1. Adaptive KDV pruning (VCS). A training-free, O(N) key-based rule scores each visual token by the diversity of its attention-key representation — tokens whose keys are less aligned with the per-head mean direction are kept as less-redundant evidence. A single angular threshold τ turns this into a sample-dependent retained fraction ρ(x), so cluttered images keep more tokens and redundant ones keep fewer. KDV runs before the language model, is compatible with optimized attention kernels (e.g. FlashAttention), and adapts the KeyDiff eviction idea to visual token pruning.
2. Adaptive self-consistency (VRS). A lightweight difficulty predictor reads the visual embeddings and estimates a solvability score p̂(x), which a calibrated piecewise-constant binning rule maps to a rollout count K ∈ {1, 3, 5, 7}. The non-monotonic (inverted-U) shape concentrates rollouts on hard-but-solvable queries and falls back to K=1 at both the easy and very-hard extremes, where extra rollouts don't help.

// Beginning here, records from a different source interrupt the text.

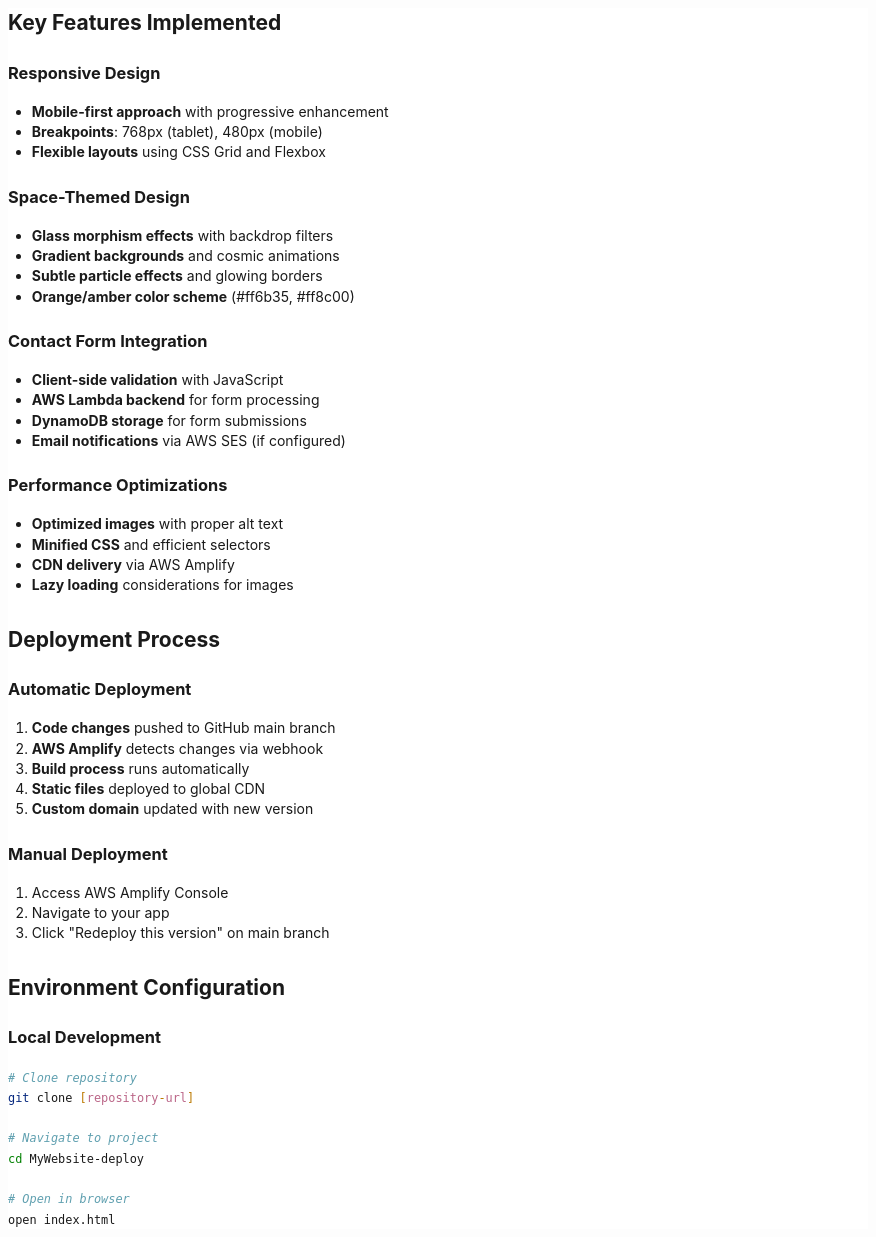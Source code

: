 
## Key Features Implemented

### Responsive Design
- **Mobile-first approach** with progressive enhancement
- **Breakpoints**: 768px (tablet), 480px (mobile)
- **Flexible layouts** using CSS Grid and Flexbox

### Space-Themed Design
- **Glass morphism effects** with backdrop filters
- **Gradient backgrounds** and cosmic animations
- **Subtle particle effects** and glowing borders
- **Orange/amber color scheme** (#ff6b35, #ff8c00)

### Contact Form Integration
- **Client-side validation** with JavaScript
- **AWS Lambda backend** for form processing
- **DynamoDB storage** for form submissions
- **Email notifications** via AWS SES (if configured)

### Performance Optimizations
- **Optimized images** with proper alt text
- **Minified CSS** and efficient selectors
- **CDN delivery** via AWS Amplify
- **Lazy loading** considerations for images

## Deployment Process

### Automatic Deployment
1. **Code changes** pushed to GitHub main branch
2. **AWS Amplify** detects changes via webhook
3. **Build process** runs automatically
4. **Static files** deployed to global CDN
5. **Custom domain** updated with new version

### Manual Deployment
1. Access AWS Amplify Console
2. Navigate to your app
3. Click "Redeploy this version" on main branch

## Environment Configuration

### Local Development
```bash
# Clone repository
git clone [repository-url]

# Navigate to project
cd MyWebsite-deploy

# Open in browser
open index.html
```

These choices compose cleanly with shared-prefill inference: pruning lowers the one-time prefill cost, and the resulting KV cache is reused across all K rollouts, so additional reasoning search is cheap.

Installation

Requirements: a single NVIDIA GPU (latency reported on one L40 48 GB), Python 3.10+, CUDA-capable PyTorch. AVIS ships a patched fork of 🤗 Transformers (v4.57.0) that adds the KDV / adaptive-policy hooks to the Qwen2.5-VL model, so install from this repo rather than from PyPI.

git clone https://github.com/SamsungLabs/avis.git
cd avis
bash setup.sh

setup.sh installs the bundled Transformers fork in editable mode and pins the runtime stack:

cd transformers && pip install -e . && cd ..
pip install qwen-vl-utils pillow torch==2.7.1 torchvision==0.22.1 accelerate==1.7.0 flash_attn==2.7.3

Note: flash_attn requires a matching CUDA toolchain; if the prebuilt wheel fails, install it per the flash-attention instructions for your CUDA/torch version.

Quick start

demo.py runs Qwen2.5-VL with any combination of the two AVIS axes on a single image or video. The repo includes example.jpg (a 384×512 photo) to try immediately.

1) Vanilla — no pruning, single pass (thinking on by default):

python demo.py \
  --model-path Qwen/Qwen2.5-VL-7B-Instruct \
  --image-path example.jpg \
  --prompt "How many wooden rabbits are wearing glasses?"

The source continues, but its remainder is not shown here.